Start of Block

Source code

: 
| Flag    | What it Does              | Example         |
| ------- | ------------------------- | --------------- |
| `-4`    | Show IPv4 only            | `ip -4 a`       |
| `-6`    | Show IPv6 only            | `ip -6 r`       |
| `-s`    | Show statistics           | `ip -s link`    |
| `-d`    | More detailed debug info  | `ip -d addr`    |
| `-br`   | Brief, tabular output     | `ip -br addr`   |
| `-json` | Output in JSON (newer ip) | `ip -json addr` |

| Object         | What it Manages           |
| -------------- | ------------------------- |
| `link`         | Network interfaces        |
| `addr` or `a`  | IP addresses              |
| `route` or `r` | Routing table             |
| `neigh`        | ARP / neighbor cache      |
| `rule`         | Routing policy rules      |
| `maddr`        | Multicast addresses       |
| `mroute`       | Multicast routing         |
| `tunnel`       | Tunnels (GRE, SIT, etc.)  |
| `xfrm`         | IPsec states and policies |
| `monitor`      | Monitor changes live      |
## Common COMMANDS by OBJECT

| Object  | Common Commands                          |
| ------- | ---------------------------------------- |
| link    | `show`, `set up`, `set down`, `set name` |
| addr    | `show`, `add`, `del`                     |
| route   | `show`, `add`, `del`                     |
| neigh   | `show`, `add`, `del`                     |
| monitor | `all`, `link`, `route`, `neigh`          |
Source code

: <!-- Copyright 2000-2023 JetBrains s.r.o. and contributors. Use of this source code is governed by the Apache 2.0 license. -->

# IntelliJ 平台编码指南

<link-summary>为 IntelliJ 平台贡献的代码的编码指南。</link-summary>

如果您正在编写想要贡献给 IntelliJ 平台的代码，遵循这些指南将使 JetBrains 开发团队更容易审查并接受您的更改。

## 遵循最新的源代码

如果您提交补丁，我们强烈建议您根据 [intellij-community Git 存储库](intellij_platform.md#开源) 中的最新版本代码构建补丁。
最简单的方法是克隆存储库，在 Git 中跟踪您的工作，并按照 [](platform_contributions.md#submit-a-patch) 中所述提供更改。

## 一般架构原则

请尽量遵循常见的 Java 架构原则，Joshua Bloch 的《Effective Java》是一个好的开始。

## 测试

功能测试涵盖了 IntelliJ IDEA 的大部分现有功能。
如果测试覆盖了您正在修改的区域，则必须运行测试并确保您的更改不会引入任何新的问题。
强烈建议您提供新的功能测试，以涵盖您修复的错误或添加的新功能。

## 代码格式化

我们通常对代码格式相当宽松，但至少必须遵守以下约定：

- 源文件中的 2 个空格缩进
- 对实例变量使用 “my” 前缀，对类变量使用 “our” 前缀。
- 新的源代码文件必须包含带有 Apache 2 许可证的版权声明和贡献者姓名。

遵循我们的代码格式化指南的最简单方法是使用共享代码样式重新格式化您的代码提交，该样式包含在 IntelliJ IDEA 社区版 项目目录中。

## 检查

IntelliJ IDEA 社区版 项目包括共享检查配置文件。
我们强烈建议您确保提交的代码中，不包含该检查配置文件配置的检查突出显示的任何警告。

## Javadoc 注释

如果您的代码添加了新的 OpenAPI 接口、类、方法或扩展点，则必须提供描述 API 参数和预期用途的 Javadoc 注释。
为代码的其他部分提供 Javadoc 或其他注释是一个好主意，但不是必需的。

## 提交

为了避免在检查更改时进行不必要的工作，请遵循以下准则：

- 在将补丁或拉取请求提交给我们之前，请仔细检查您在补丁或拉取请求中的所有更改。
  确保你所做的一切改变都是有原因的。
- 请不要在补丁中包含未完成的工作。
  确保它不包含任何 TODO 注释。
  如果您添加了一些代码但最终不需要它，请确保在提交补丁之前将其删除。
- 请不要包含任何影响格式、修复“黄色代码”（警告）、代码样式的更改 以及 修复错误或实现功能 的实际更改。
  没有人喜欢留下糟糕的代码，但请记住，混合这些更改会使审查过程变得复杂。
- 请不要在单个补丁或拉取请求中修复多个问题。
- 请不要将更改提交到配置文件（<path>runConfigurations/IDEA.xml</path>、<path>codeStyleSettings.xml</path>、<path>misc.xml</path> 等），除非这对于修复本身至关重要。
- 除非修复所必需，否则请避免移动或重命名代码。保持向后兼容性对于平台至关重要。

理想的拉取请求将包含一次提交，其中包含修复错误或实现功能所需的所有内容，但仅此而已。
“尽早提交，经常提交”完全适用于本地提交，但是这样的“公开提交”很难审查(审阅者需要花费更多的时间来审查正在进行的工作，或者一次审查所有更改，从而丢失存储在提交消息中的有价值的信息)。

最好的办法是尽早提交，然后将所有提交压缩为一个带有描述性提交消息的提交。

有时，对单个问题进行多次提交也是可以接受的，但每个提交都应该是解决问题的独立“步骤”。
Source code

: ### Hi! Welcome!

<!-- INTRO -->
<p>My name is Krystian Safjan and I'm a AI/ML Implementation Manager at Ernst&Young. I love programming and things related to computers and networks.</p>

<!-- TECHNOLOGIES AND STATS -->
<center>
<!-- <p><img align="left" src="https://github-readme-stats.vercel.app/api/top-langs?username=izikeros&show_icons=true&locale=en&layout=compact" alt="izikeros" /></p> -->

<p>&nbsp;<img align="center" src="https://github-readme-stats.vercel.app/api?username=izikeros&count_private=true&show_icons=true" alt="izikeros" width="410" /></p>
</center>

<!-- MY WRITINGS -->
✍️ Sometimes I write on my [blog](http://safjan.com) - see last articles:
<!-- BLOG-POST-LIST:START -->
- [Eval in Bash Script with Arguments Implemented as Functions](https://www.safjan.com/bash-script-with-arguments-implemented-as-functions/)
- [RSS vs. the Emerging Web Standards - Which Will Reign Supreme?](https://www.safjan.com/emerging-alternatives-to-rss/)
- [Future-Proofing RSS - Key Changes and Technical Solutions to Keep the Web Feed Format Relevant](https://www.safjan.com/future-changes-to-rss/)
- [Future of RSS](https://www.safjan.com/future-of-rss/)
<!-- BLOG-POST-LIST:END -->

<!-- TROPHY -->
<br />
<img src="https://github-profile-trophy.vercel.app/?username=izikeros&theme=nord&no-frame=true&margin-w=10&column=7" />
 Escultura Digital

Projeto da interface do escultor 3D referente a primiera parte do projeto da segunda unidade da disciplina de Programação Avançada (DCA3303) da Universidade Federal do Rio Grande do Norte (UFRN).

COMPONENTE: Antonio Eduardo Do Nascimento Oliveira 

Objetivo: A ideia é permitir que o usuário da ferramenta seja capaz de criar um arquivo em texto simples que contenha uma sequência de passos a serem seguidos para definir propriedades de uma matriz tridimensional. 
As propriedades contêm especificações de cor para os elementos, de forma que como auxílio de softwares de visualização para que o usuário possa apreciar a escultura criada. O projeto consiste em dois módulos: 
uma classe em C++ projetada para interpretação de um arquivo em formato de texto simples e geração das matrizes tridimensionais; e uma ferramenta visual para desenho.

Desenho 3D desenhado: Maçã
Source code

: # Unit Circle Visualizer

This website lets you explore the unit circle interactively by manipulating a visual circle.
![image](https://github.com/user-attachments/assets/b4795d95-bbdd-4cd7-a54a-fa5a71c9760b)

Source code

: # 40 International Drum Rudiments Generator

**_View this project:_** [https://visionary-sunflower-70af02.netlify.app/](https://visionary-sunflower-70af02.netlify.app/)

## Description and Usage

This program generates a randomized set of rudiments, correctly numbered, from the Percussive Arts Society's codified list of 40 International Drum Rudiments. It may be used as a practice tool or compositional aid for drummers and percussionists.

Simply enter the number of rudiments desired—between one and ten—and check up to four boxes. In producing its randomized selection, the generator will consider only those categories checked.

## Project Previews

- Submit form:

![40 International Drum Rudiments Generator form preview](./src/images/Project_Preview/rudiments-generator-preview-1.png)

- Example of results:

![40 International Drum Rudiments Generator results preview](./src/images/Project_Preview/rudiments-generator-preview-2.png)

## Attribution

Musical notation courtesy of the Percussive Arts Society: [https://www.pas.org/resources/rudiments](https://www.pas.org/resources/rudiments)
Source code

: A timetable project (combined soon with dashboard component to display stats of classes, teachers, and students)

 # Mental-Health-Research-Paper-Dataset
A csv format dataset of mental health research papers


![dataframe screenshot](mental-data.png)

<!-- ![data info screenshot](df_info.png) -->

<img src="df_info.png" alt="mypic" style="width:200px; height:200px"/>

End of Block

Task item: Nothing should be returned except the lines from the first line of the data above through the line with "Brief, tabular output", each one exact.

Solution:
Source code

: 
| Flag    | What it Does              | Example         |
| ------- | ------------------------- | --------------- |
| `-4`    | Show IPv4 only            | `ip -4 a`       |
| `-6`    | Show IPv6 only            | `ip -6 r`       |
| `-s`    | Show statistics           | `ip -s link`    |
| `-d`    | More detailed debug info  | `ip -d addr`    |
| `-br`   | Brief, tabular output     | `ip -br addr`   |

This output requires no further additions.